Epimenides was a Cretan who made the immortal statement: "All Cretans are liars."[lower-alpha 1]

A paradox of self-reference arises when one considers whether it is possible for Epimenides to have spoken the truth.

Mythology of lying Cretans

According to Ptolemaeus Chennus, Thetis and Medea had once argued in Thessaly over which was the most beautiful; they appointed the Cretan Idomeneus as the judge, who gave the victory to Thetis. In her anger, Medea called all Cretans liars, and cursed them to never say the truth.[2]

Logical paradox

Thomas Fowler (1869) states the paradox as follows: "Epimenides the Cretan says, 'that all the Cretans are liars,' but Epimenides is himself a Cretan; therefore he is himself a liar. But if he is a liar, what he says is untrue, and consequently, the Cretans are veracious; but Epimenides is a Cretan, and therefore what he says is true; saying the Cretans are liars, Epimenides is himself a liar, and what he says is untrue. Thus we may go on alternately proving that Epimenides and the Cretans are truthful and untruthful."[3]

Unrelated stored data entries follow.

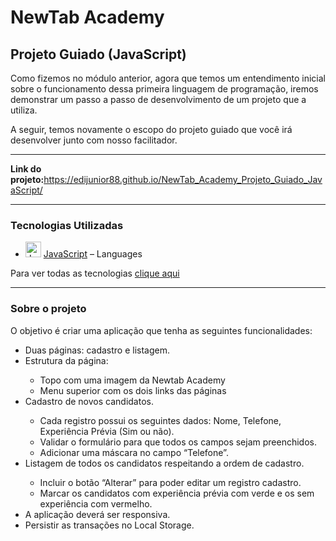 <h1>NewTab Academy</h1>

<h2>Projeto Guiado (JavaScript)</h2>

<p>Como fizemos no módulo anterior, agora que temos um entendimento inicial sobre o funcionamento dessa primeira linguagem de programação, iremos demonstrar um passo a passo de desenvolvimento de um projeto que a utiliza.</p>

<p>A seguir, temos novamente o escopo do projeto guiado que você irá desenvolver junto com nosso facilitador.</p>

<hr>

<strong>Link do projeto:</strong><a href="https://edijunior88.github.io/NewTab_Academy_Projeto_Guiado_JavaScript/">https://edijunior88.github.io/NewTab_Academy_Projeto_Guiado_JavaScript/</a>

<hr>

<h3>Tecnologias Utilizadas</h3>

- <img width='25' height='25' src='https://img.stackshare.io/service/1209/javascript.jpeg' alt='JavaScript'/> [JavaScript](https://developer.mozilla.org/en-US/docs/Web/JavaScript) – Languages

Para ver todas as tecnologias [clique aqui](/techstack.md)

<hr>

<h3>Sobre o projeto</h3>

<p>O objetivo é criar uma aplicação que tenha as seguintes funcionalidades:</p>

<ul>
  <li>Duas páginas: cadastro e listagem.</li>
  <li>Estrutura da página:</li>
    <ul>
      <li>Topo com uma imagem da Newtab Academy</li>
      <li>Menu superior com os dois links das páginas</li>
    </ul>
  <li>Cadastro de novos candidatos.</li>
    <ul>
      <li>Cada registro possui os seguintes dados: Nome, Telefone, Experiência Prévia (Sim ou não).</li>
      <li>Validar o formulário para que todos os campos sejam preenchidos.</li>
      <li>Adicionar uma máscara no campo “Telefone”.</li>
    </ul>
  <li>Listagem de todos os candidatos respeitando a ordem de cadastro.</li>
    <ul>
      <li>Incluir o botão “Alterar” para poder editar um registro cadastro.</li>
      <li>Marcar os candidatos com experiência prévia com verde e os sem experiência com vermelho.</li>
    </ul>
  <li>A aplicação deverá ser responsiva.</li>
  <li>Persistir as transações no Local Storage.</li>
</ul>
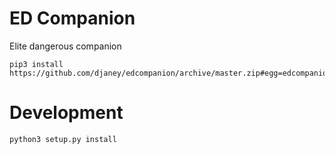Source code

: # ED Companion
Elite dangerous companion


    pip3 install https://github.com/djaney/edcompanion/archive/master.zip#egg=edcompanion


# Development

    python3 setup.py install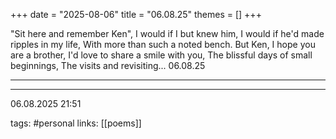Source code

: +++
date = "2025-08-06"
title = "06.08.25"
themes = []
+++

"Sit here and remember Ken",
I would if I but knew him,
I would if he'd made ripples in my life,
With more than such a noted bench.
But Ken, I hope you are a brother,
I'd love to share a smile with you,
The blissful days of small beginnings,
The visits and revisiting...
06.08.25

---



---

06.08.2025 21:51

tags: #personal
links: [[poems]]
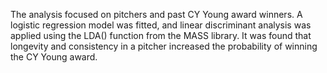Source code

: The analysis focused on pitchers and past CY Young award winners. A logistic regression model was fitted, and linear discriminant analysis was applied using the LDA() function from the MASS library. It was found that longevity and consistency in a pitcher increased the probability of winning the CY Young award.
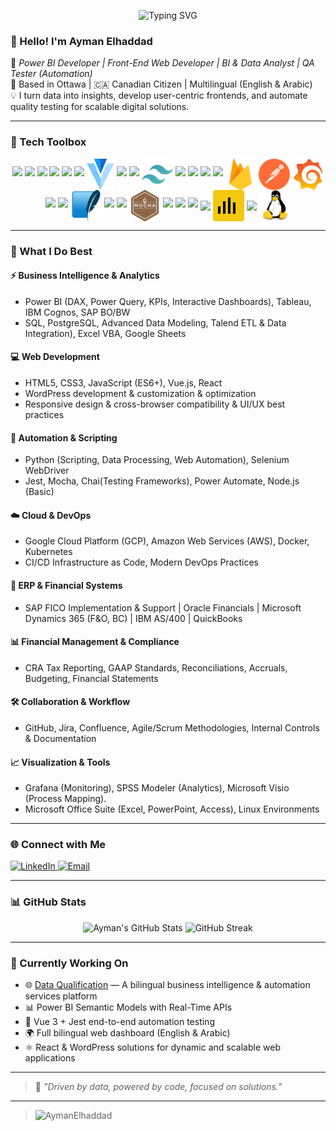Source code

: <p align="center">
  <img 
    src="https://readme-typing-svg.demolab.com/?lines=Hi,+I'm+Ayman+Elhaddad;Welcome+To+My+GitHub+Profile!;Power+BI+Developer+%7C+Data+Analyst+%7C+Frontend+Dev;QA+Tester+%7C+Insight-Driven+Solutions&center=true&width=600&height=100&font=Fira+Code&pause=2000&color=39FF14&background=000000" 
    alt="Typing SVG" />
</p>

### 👋 Hello! I'm **Ayman Elhaddad**
🎯 *Power BI Developer | Front-End Web Developer | BI & Data Analyst | QA Tester (Automation)*  
📍 Based in Ottawa | 🇨🇦 Canadian Citizen | Multilingual (English & Arabic)  
💡 I turn data into insights, develop user-centric frontends, and automate quality testing for scalable digital solutions.

---
### 🧰 Tech Toolbox

<p align="center">
  
  <img src="https://skillicons.dev/icons?i=python" height="50" />
  <img src="https://skillicons.dev/icons?i=typescript" height="50" />
  <img src="https://skillicons.dev/icons?i=js" height="50" />
  <img src="https://skillicons.dev/icons?i=html" height="50" />
  <img src="https://skillicons.dev/icons?i=css" height="50" />
  <img src="https://skillicons.dev/icons?i=vue" height="50" />
  <img src="assets/icons/vuetify.svg" height="50" style="vertical-align: middle;" />
  <img src="https://skillicons.dev/icons?i=react" height="50" />
  <img src="https://skillicons.dev/icons?i=nodejs" height="50" />
  <img src="assets/icons/tailwindcss-icon.svg" height="50" style="vertical-align: middle;" />
  <img src="https://skillicons.dev/icons?i=docker" height="50" />
  <img src="https://skillicons.dev/icons?i=kubernetes" height="50" />
  <img src="https://skillicons.dev/icons?i=aws" height="50" />
  <img src="https://skillicons.dev/icons?i=gcp" height="50" />
  <img src="assets/icons/firebase-icon.svg" height="50" style="vertical-align: middle;" />
  <img src="assets/icons/getpostman-icon.svg" height="50" style="vertical-align: middle;" />
  <img src="assets/icons/grafana-icon.svg" height="50" style="vertical-align: middle;" />
  <img src="https://skillicons.dev/icons?i=postgresql" height="50" />
  <img src="https://skillicons.dev/icons?i=mysql" height="50" />
  <img src="assets/icons/sqlite-icon.svg" height="50" style="vertical-align: middle;" />
  <img src="https://skillicons.dev/icons?i=selenium" height="50" />
  <img src="https://skillicons.dev/icons?i=jest" height="50" />
  <img src="assets/icons/mochajs-icon.svg" height="50" style="vertical-align: middle;" />
  <img src="https://skillicons.dev/icons?i=github" height="50" />
  <img src="https://skillicons.dev/icons?i=git" height="50" />
  <img src="https://skillicons.dev/icons?i=vscode" height="50" />
  <img src="https://upload.wikimedia.org/wikipedia/commons/7/73/Microsoft_Excel_2013-2019_logo.svg" height="50" style="vertical-align: middle;" />
  <img src="assets/icons/powerbi.svg" height="50" style="vertical-align: middle;" />
  <img src="https://upload.wikimedia.org/wikipedia/commons/5/59/SAP_2011_logo.svg" height="50" style="vertical-align: middle;" />
  <img src="assets/icons/linux-original.svg" height="50" style="vertical-align: middle;" />

</p>

---
### 🧠 What I Do Best

#### ⚡ Business Intelligence & Analytics
- Power BI (DAX, Power Query, KPIs, Interactive Dashboards), Tableau, IBM Cognos, SAP BO/BW
- SQL, PostgreSQL, Advanced Data Modeling, Talend ETL & Data Integration), Excel VBA, Google Sheets

#### 💻 Web Development

- HTML5, CSS3, JavaScript (ES6+), Vue.js, React
- WordPress development & customization & optimization
- Responsive design & cross-browser compatibility & UI/UX best practices

#### 🤖 Automation & Scripting
- Python (Scripting, Data Processing, Web Automation), Selenium WebDriver
- Jest, Mocha, Chai(Testing Frameworks), Power Automate, Node.js (Basic)

#### ☁️ Cloud & DevOps
- Google Cloud Platform (GCP), Amazon Web Services (AWS), Docker, Kubernetes
- CI/CD Infrastructure as Code, Modern DevOps Practices

#### 💼 ERP & Financial Systems
- SAP FICO Implementation & Support | Oracle Financials | Microsoft Dynamics 365 (F&O, BC) | IBM AS/400 | QuickBooks

#### 📊 Financial Management & Compliance
- CRA Tax Reporting, GAAP Standards, Reconciliations, Accruals, Budgeting, Financial Statements

#### 🛠️ Collaboration & Workflow
- GitHub, Jira, Confluence, Agile/Scrum Methodologies, Internal Controls & Documentation

#### 📈 Visualization & Tools
- Grafana (Monitoring), SPSS Modeler (Analytics), Microsoft Visio (Process Mapping).
- Microsoft Office Suite (Excel, PowerPoint, Access), Linux Environments

---

### 🌐 Connect with Me

<p align="left">
  <a href="https://www.linkedin.com/in/aymanelhaddad-ca/" target="_blank">
    <img src="https://img.shields.io/badge/LinkedIn-AymanElhaddad-blue?style=for-the-badge&logo=linkedin" alt="LinkedIn">
  </a>
  <a href="mailto:aymanelhaddad@yahoo.com">
    <img src="https://img.shields.io/badge/Email-aymanelhaddad@yahoo.com-D14836?style=for-the-badge&logo=gmail&logoColor=white" alt="Email">
  </a>
</p>

---

### 📊 GitHub Stats

<p align="center">
  <img src="https://github-readme-stats.vercel.app/api?username=AymanElhaddad&show_icons=true&theme=radical" alt="Ayman's GitHub Stats" />
  <img src="https://github-readme-streak-stats.herokuapp.com/?user=AymanElhaddad&theme=radical" alt="GitHub Streak" />

</p>

---

### 🚀 Currently Working On
- 🌐 [Data Qualification](https://dataqualification.com/) — A bilingual business intelligence & automation services platform
- 📊 Power BI Semantic Models with Real-Time APIs
- 🧪 Vue 3 + Jest end-to-end automation testing
- 🌍 Full bilingual web dashboard (English & Arabic)
- ⚛️ React & WordPress solutions for dynamic and scalable web applications

---

> 📢 *"Driven by data, powered by code, focused on solutions."*
---
> <img src="https://komarev.com/ghpvc/?username=AymanElhaddad&label=🌐%20GitHub%20Profile%20Visitors%20%20%20%20&color=0e75b6&style=flat" alt="AymanElhaddad" />
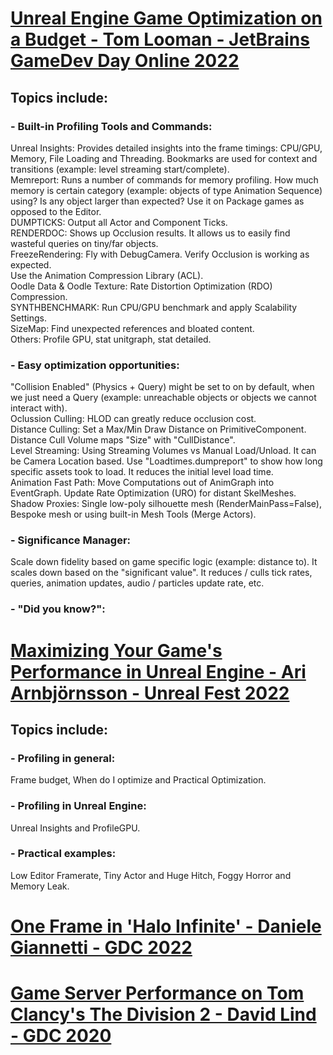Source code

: # [Unreal Engine Game Optimization on a Budget - Tom Looman - JetBrains GameDev Day Online 2022](https://www.youtube.com/watch?v=G51QWcitCII&list=LL6MKUgGZ9Q8c2Ff7GnoRoqA)
## Topics include: 
### - Built-in Profiling Tools and Commands:
Unreal Insights: Provides detailed insights into the frame timings: CPU/GPU, Memory, File Loading and Threading. Bookmarks are used for context and transitions (example: level streaming start/complete). <br>
Memreport: Runs a number of commands for memory profiling. How much memory is certain category (example: objects of type Animation Sequence) using? Is any object larger than expected? Use it on Package games as opposed to the Editor. <br>
DUMPTICKS: Output all Actor and Component Ticks. <br>
RENDERDOC: Shows up Occlusion results. It allows us to easily find wasteful queries on tiny/far objects. <br>
FreezeRendering: Fly with DebugCamera. Verify Occlusion is working as expected. <br>
Use the Animation Compression Library (ACL). <br>
Oodle Data & Oodle Texture: Rate Distortion Optimization (RDO) Compression. <br>
SYNTHBENCHMARK: Run CPU/GPU benchmark and apply Scalability Settings. <br>
SizeMap: Find unexpected references and bloated content. <br>
Others: Profile GPU, stat unitgraph, stat detailed. <br>
### - Easy optimization opportunities:
"Collision Enabled" (Physics + Query) might be set to on by default, when we just need a Query (example: unreachable objects or objects we cannot interact with). <br>
Oclussion Culling: HLOD can greatly reduce occlusion cost. <br>
Distance Culling: Set a Max/Min Draw Distance on PrimitiveComponent. Distance Cull Volume maps "Size" with "CullDistance". <br>
Level Streaming: Using Streaming Volumes vs Manual Load/Unload. It can be Camera Location based. Use "Loadtimes.dumpreport" to show how long specific assets took to load. It reduces the initial level load time. <br>
Animation Fast Path: Move Computations out of AnimGraph into EventGraph. Update Rate Optimization (URO) for distant SkelMeshes. <br> 
Shadow Proxies: Single low-poly silhouette mesh (RenderMainPass=False), Bespoke mesh or using built-in Mesh Tools (Merge Actors). <br> 
### - Significance Manager:
Scale down fidelity based on game specific logic (example: distance to). It scales down based on the "significant value". It reduces / culls tick rates, queries, animation updates, audio / particles update rate, etc. <br>
### - "Did you know?":

# [Maximizing Your Game's Performance in Unreal Engine - Ari Arnbjörnsson - Unreal Fest 2022](https://www.youtube.com/watch?v=GuIav71867E&list=LL6MKUgGZ9Q8c2Ff7GnoRoqA)
## Topics include: 
### - Profiling in general:
Frame budget, When do I optimize and Practical Optimization.
### - Profiling in Unreal Engine:
Unreal Insights and ProfileGPU.
### - Practical examples:
Low Editor Framerate, Tiny Actor and Huge Hitch, Foggy Horror and Memory Leak.

# [One Frame in 'Halo Infinite' - Daniele Giannetti - GDC 2022](https://www.youtube.com/watch?v=IUiNUky-ibM&list=LL6MKUgGZ9Q8c2Ff7GnoRoqA)

# [Game Server Performance on Tom Clancy's The Division 2 - David Lind - GDC 2020](https://www.youtube.com/watch?v=bcXxyKqgV0c&list=LL6MKUgGZ9Q8c2Ff7GnoRoqA)

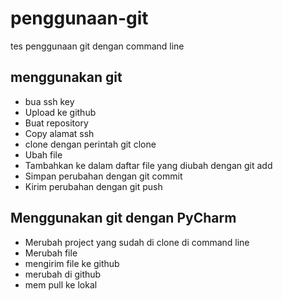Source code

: # penggunaan-git
tes penggunaan git dengan command line

## menggunakan git
- bua ssh key
- Upload ke github
- Buat repository
- Copy alamat ssh
- clone dengan perintah git clone
- Ubah file
- Tambahkan ke dalam daftar file yang diubah dengan git add
- Simpan perubahan dengan git commit
- Kirim perubahan dengan git push


## Menggunakan git dengan PyCharm
- Merubah project yang sudah di clone di command line
- Merubah file
- mengirim file ke github
- merubah di github
- mem pull ke lokal
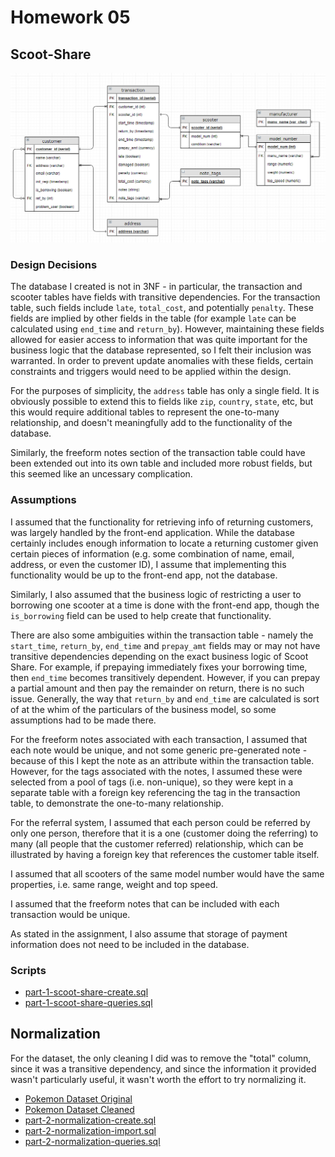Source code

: # Homework 05

## Scoot-Share

![er diagram for scoot share](er-diagram.png)

### Design Decisions

The database I created is not in 3NF - in particular, the transaction and scooter
tables have fields with transitive dependencies. For the transaction table, such 
fields include `late`, `total_cost`, and potentially `penalty`. These fields are
implied by other fields in the table (for example `late` can be calculated using
`end_time` and `return_by`). However, maintaining these fields allowed for easier
access to information that was quite important for the business logic that the 
database represented, so I felt their inclusion was warranted. In order to prevent
update anomalies with these fields, certain constraints and triggers would need
to be applied within the design.

For the purposes of simplicity, the `address` table has only a single field. It is
obviously possible to extend this to fields like `zip`, `country`, `state`, etc,
but this would require additional tables to represent the one-to-many relationship,
and doesn't meaningfully add to the functionality of the database.

Similarly, the freeform notes section of the transaction table could have been
extended out into its own table and included more robust fields, but this seemed
like an uncessary complication.


### Assumptions
I assumed that the functionality for retrieving info of returning customers, was largely
handled by the front-end application. While the database certainly includes enough information
to locate a returning customer given certain pieces of information (e.g. some
combination of name, email, address, or even the customer ID), I assume that 
implementing this functionality would be up to the front-end app, not the database.

Similarly, I also assumed that the business logic of restricting a user to 
borrowing one scooter at a time is done with the front-end app, though the
`is_borrowing` field can be used to help create that functionality.

There are also some ambiguities within the transaction table - namely the `start_time`,
`return_by`, `end_time` and `prepay_amt` fields may or may not have transitive dependencies
depending on the exact business logic of Scoot Share. For example, if prepaying immediately
fixes your borrowing time, then `end_time` becomes transitively dependent. However, if
you can prepay a partial amount and then pay the remainder on return, there is no such
issue. Generally, the way that `return_by` and `end_time` are calculated is sort of at
the whim of the particulars of the business model, so some assumptions had to be made there.

For the freeform notes associated with each transaction, I assumed that each note would be
unique, and not some generic pre-generated note - because of this I kept the note as an
attribute within the transaction table. However, for the tags associated with the notes,
I assumed these were selected from a pool of tags (i.e. non-unique), so they were kept
in a separate table with a foreign key referencing the tag in the transaction table, 
to demonstrate the one-to-many relationship.

For the referral system, I assumed that each person could be referred by only one person,
therefore that it is a one (customer doing the referring) to many (all people that the
customer referred) relationship, which can be illustrated by having a foreign key that
references the customer table itself.

I assumed that all scooters of the same model number would have the same 
properties, i.e. same range, weight and top speed.

I assumed that the freeform notes that can be included with each transaction would
be unique.

As stated in the assignment, I also assume that storage of payment information
does not need to be included in the database.

### Scripts

* [part-1-scoot-share-create.sql](part-1-scoot-share-create.sql)
* [part-1-scoot-share-queries.sql](part-1-scoot-share-queries.sql)

## Normalization
For the dataset, the only cleaning I did was to remove the "total" column,
since it was a transitive dependency, and since the information it provided
wasn't particularly useful, it wasn't worth the effort to try normalizing it.

* [Pokemon Dataset Original](Pokemon.csv)
* [Pokemon Dataset Cleaned](pokemon_cleaned.csv)
* [part-2-normalization-create.sql](part-2-normalization-create.sql)
* [part-2-normalization-import.sql](part-2-normalization-import.sql)
* [part-2-normalization-queries.sql](part-2-normalization-queries.sql)
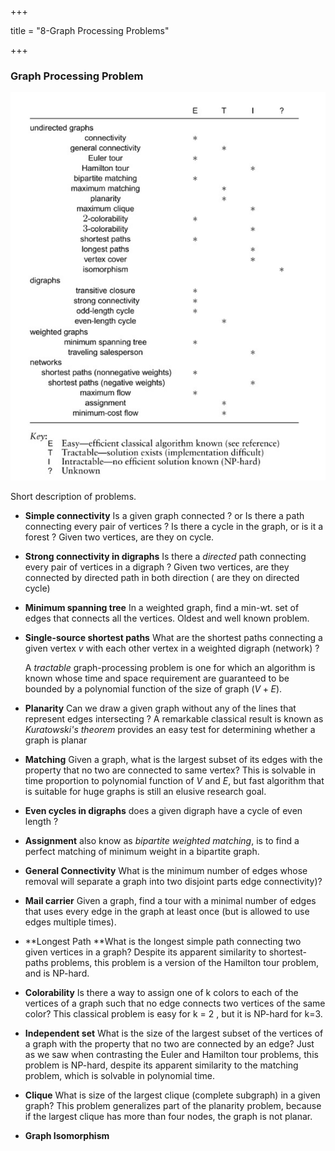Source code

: +++

title = "8-Graph Processing Problems"

+++

### Graph Processing Problem

![image-20210106204208311](8_Graph-Processing_Problems.assets/image-20210106204208311.png)

Short description of problems.

- **Simple connectivity** Is a given graph connected ? or Is there a path connecting every pair of vertices ? Is there a cycle in the graph, or is it a forest ? Given two vertices, are they on cycle.

- **Strong connectivity in digraphs** Is there a *directed* path connecting every pair of vertices in a digraph ? Given two vertices, are they connected by directed path in both direction ( are they on directed cycle)

- **Minimum spanning tree** In a weighted graph, find a min-wt. set of edges that connects all the vertices. Oldest and well known problem.

- **Single-source shortest paths** What are the shortest paths connecting a given vertex $v$ with each other vertex in a weighted digraph (network) ?

  A *tractable* graph-processing problem is one for which an algorithm is known whose time and space requirement are guaranteed to be bounded by a polynomial function of the size of graph $(V+E)$.

- **Planarity** Can we draw a given graph without any of the lines that represent edges intersecting ? A remarkable classical result is known as *Kuratowski's theorem* provides an easy test for determining whether a graph is planar

- **Matching** Given a graph, what is the largest subset of its edges with the property that no two are connected to same vertex? This is solvable in time proportion to polynomial function of $V$ and $E$, but fast algorithm that is suitable for huge graphs is still an elusive research goal.

- **Even cycles in digraphs** does a given digraph have a cycle of even length ?

- **Assignment** also know as *bipartite weighted matching*, is to find a perfect matching of minimum weight in a bipartite graph.

- **General Connectivity** What is the minimum number of edges whose removal will separate a graph into two disjoint parts  edge connectivity)?

- **Mail carrier** Given a graph, find a tour with a minimal number of edges that uses every edge in the graph at least once (but is allowed to use edges multiple times).

- **Longest Path **What is the longest simple path connecting two given vertices in a graph? Despite its apparent similarity to shortest-paths problems, this problem is a version of the Hamilton tour problem, and is NP-hard.

- **Colorability** Is there a way to assign one of k colors to each of the vertices of a graph such that no edge connects two vertices of the same color? This classical problem is easy for k = 2 , but it is NP-hard for k=3.

- **Independent set** What is the size of the largest subset of the vertices of a graph with the property that no two are connected by an edge? Just as we saw when contrasting the Euler and Hamilton tour problems, this problem is NP-hard, despite its apparent similarity to the matching problem, which is solvable in polynomial time.

- **Clique** What is size of the largest clique (complete subgraph) in a given graph? This problem generalizes part of the planarity problem, because if the largest clique has more than four nodes, the graph is not planar.

- **Graph Isomorphism**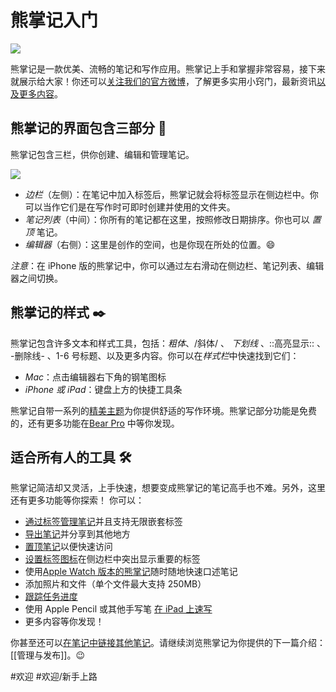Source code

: # 熊掌记入门
![](%E7%86%8A%E6%8E%8C%E8%AE%B0%E5%85%A5%E9%97%A8/Welcome@2x.jpg)

熊掌记是一款优美、流畅的笔记和写作应用。熊掌记上手和掌握非常容易，接下来就展示给大家！你还可以[关注我们的官方微博](www.weibo.com/xiongzhangji)，了解更多实用小窍门，最新资讯[以及更多内容](http://bear.app/cn/faq/)。

## 熊掌记的界面包含三部分 🐻
熊掌记包含三栏，供你创建、编辑和管理笔记。

![](%E7%86%8A%E6%8E%8C%E8%AE%B0%E5%85%A5%E9%97%A8/Bear%203%20columns.png)

* *边栏*（左侧）：在笔记中加入标签后，熊掌记就会将标签显示在侧边栏中。你可以当作它们是在写作时可即时创建并使用的文件夹。
* *笔记列表*（中间）：你所有的笔记都在这里，按照修改日期排序。你也可以 *置顶* 笔记。
* *编辑器*（右侧）：这里是创作的空间，也是你现在所处的位置。😄

*注意*：在 iPhone 版的熊掌记中，你可以通过左右滑动在侧边栏、笔记列表、编辑器之间切换。

## 熊掌记的样式 ✒️
熊掌记包含许多文本和样式工具，包括：*粗体*、/斜体/ 、
 _下划线_   、::高亮显示:: 、 -删除线- 、1-6 号标题、以及更多内容。你可以在*样式栏*中快速找到它们：

* *Mac*：点击编辑器右下角的钢笔图标
* *iPhone 或 iPad*：键盘上方的快捷工具条

熊掌记自带一系列的[精美主题](bear://x-callback-url/open-themes)为你提供舒适的写作环境。熊掌记部分功能是免费的，还有更多功能在[Bear Pro](bear://x-callback-url/open-bear-pro) 中等你发现。

## 适合所有人的工具 🛠
熊掌记简洁却又灵活，上手快速，想要变成熊掌记的笔记高手也不难。另外，这里还有更多功能等你探索！ 你可以：

* [通过标签管理笔记](http://weibo.com/6792528978/HzNfMuaSW)并且支持无限嵌套标签
* [导出笔记](http://weibo.com/6792528978/HhovxdZ9A)并分享到其他地方
* [置顶笔记](https://blog.bear.app/2017/09/bear-tips-pin-notes-to-the-top-to-stay-on-task/)以便快速访问
* [设置标签图标](http://weibo.com/6792528978/Hema9bFrU)在侧边栏中突出显示重要的标签
* 使用[Apple Watch 版本的熊掌记](https://bear.app/cn/faq/Bear%20for%20Apple%20Watch%20overview/)随时随地快速口述笔记
* 添加照片和文件（单个文件最大支持 250MB）
* [跟踪任务进度](https://weibo.com/6792528978/HgismqNuY)
* 使用 Apple Pencil 或其他手写笔 [在 iPad 上速写](https://bear.app/cn/faq/Attachments/Add%20Sketches%20to%20your%20notes/)
* 更多内容等你发现！

你甚至还可以[在笔记中链接其他笔记](https://blog.bear.app/2017/03/bear-tips-link-notes-for-fun-and-profit/)。请继续浏览熊掌记为你提供的下一篇介绍：[[管理与发布]]。😉

#欢迎  #欢迎/新手上路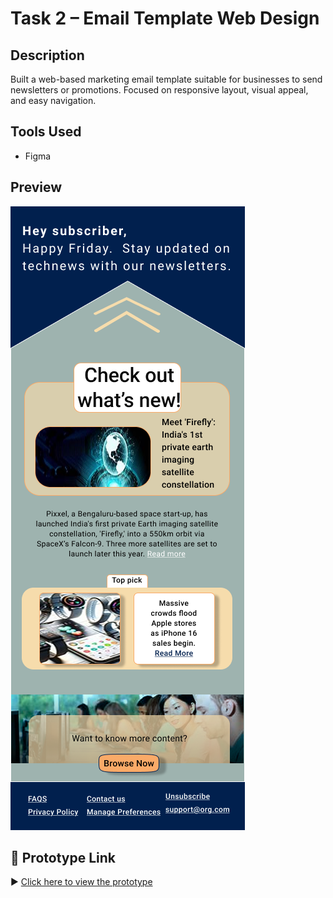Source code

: # Task 2 – Email Template Web Design

## Description
Built a web-based marketing email template suitable for businesses to send newsletters or promotions. Focused on responsive layout, visual appeal, and easy navigation.

## Tools Used
- Figma

## Preview
![Template Preview](./Emailtemplate375px.png)

## 🔗 Prototype Link
▶️ [Click here to view the prototype](https://www.figma.com/proto/Nv4Gp03Qy4kHzyZP5Cq9BI/Untitled?node-id=0-1&t=UL0ObvYfsp8vsnwI-1)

If we assume the statement is false and that Epimenides is lying about all Cretans being liars, then there must exist at least one Cretan who is honest. This does not lead to a contradiction since it is not required that this Cretan be Epimenides. This means that Epimenides can say the false statement that all Cretans are liars while knowing at least one honest Cretan and lying about this particular Cretan. Hence, from the assumption that the statement is false, it does not follow that the statement is true. So we can avoid a paradox as seeing the statement "all Cretans are liars" as a false statement, which is made by a lying Cretan, Epimenides.[4] The mistake made by Thomas Fowler (and many other people) above is to think that the negation of "all Cretans are liars" is "all Cretans are honest" (a paradox) when in fact the negation is "there exists a Cretan who is honest", or "not all Cretans are liars". The Epimenides paradox can be slightly modified as to not allow the kind of solution described above, as it was in the first paradox of Eubulides but instead leading to a non-avoidable self-contradiction. Paradoxical versions of the Epimenides problem are closely related to a class of more difficult logical problems, including the liar paradox, Socratic paradox and the Burali-Forti paradox, all of which have self-reference in common with Epimenides. The Epimenides paradox is usually classified as a variation on the liar paradox, and sometimes the two are not distinguished. The study of self-reference led to important developments in logic and mathematics in the twentieth century.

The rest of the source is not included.